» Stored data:
☆ ☆ ☆ ☆ ☆ ☆ ☆

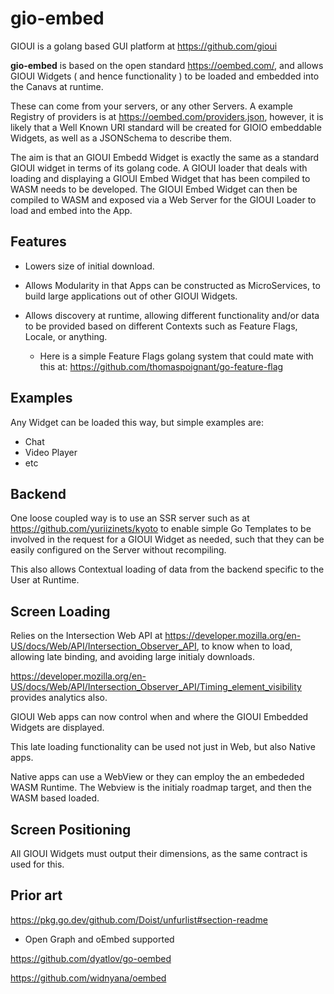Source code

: # gio-embed

GIOUI is a golang based GUI platform at https://github.com/gioui 

**gio-embed** is based on the open standard https://oembed.com/, and allows GIOUI Widgets ( and hence functionality ) to be loaded and embedded into the Canavs at runtime.

These can come from your servers, or any other Servers. A example Registry of providers is at https://oembed.com/providers.json, however, it is likely that a Well Known URI standard will be created for GIOIO embeddable Widgets, as well as a JSONSchema to describe them.

The aim is that an GIOUI Embedd Widget is exactly the same as a standard GIOUI widget in terms of its golang code. 
A GIOUI loader that deals with loading and displaying a GIOUI Embed Widget that has been compiled to WASM needs to be developed.
The GIOUI Embed Widget can then be compiled to WASM and exposed via a Web Server for the GIOUI Loader to load and embed into the App.

## Features

- Lowers size of initial download.

- Allows Modularity in that Apps can be constructed as MicroServices, to build large applications out of other GIOUI Widgets.

- Allows discovery at runtime, allowing different functionality and/or data to be provided based on different Contexts such as Feature Flags, Locale, or anything. 
  - Here is a simple Feature Flags golang system that could mate with this at: https://github.com/thomaspoignant/go-feature-flag

## Examples

Any Widget can be loaded this way, but simple examples are:

- Chat
- Video Player
- etc

## Backend 

One loose coupled way is to use an SSR server such as at https://github.com/yuriizinets/kyoto to enable simple Go Templates to be involved in the request for a GIOUI Widget as needed, such that they can be easily configured on the Server without recompiling.

This also allows Contextual loading of data from the backend specific to the User at Runtime.


## Screen Loading

Relies on the Intersection Web API at https://developer.mozilla.org/en-US/docs/Web/API/Intersection_Observer_API, to know when to load, allowing late binding, and avoiding large initialy downloads.

https://developer.mozilla.org/en-US/docs/Web/API/Intersection_Observer_API/Timing_element_visibility provides analytics also.

GIOUI Web apps can now control when and where the GIOUI Embedded Widgets are displayed.

This late loading functionality can be used not just in Web, but also Native apps.

Native apps can use a WebView or they can employ the an embededed WASM Runtime. The Webview is the initialy roadmap target, and then the WASM based loaded.


## Screen Positioning

All GIOUI Widgets must output their dimensions, as the same contract is used for this. 

## Prior art

https://pkg.go.dev/github.com/Doist/unfurlist#section-readme
- Open Graph and oEmbed supported

https://github.com/dyatlov/go-oembed

https://github.com/widnyana/oembed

☆ ☆ ☆ ☆ ☆ ☆ ☆

» TASK PROMPT: For each line in the entries that contains the string "when", make a copy.

» RESPONSE BELOW:
Relies on the Intersection Web API at https://developer.mozilla.org/en-US/docs/Web/API/Intersection_Observer_API, to know when to load, allowing late binding, and avoiding large initialy downloads.
GIOUI Web apps can now control when and where the GIOUI Embedded Widgets are displayed.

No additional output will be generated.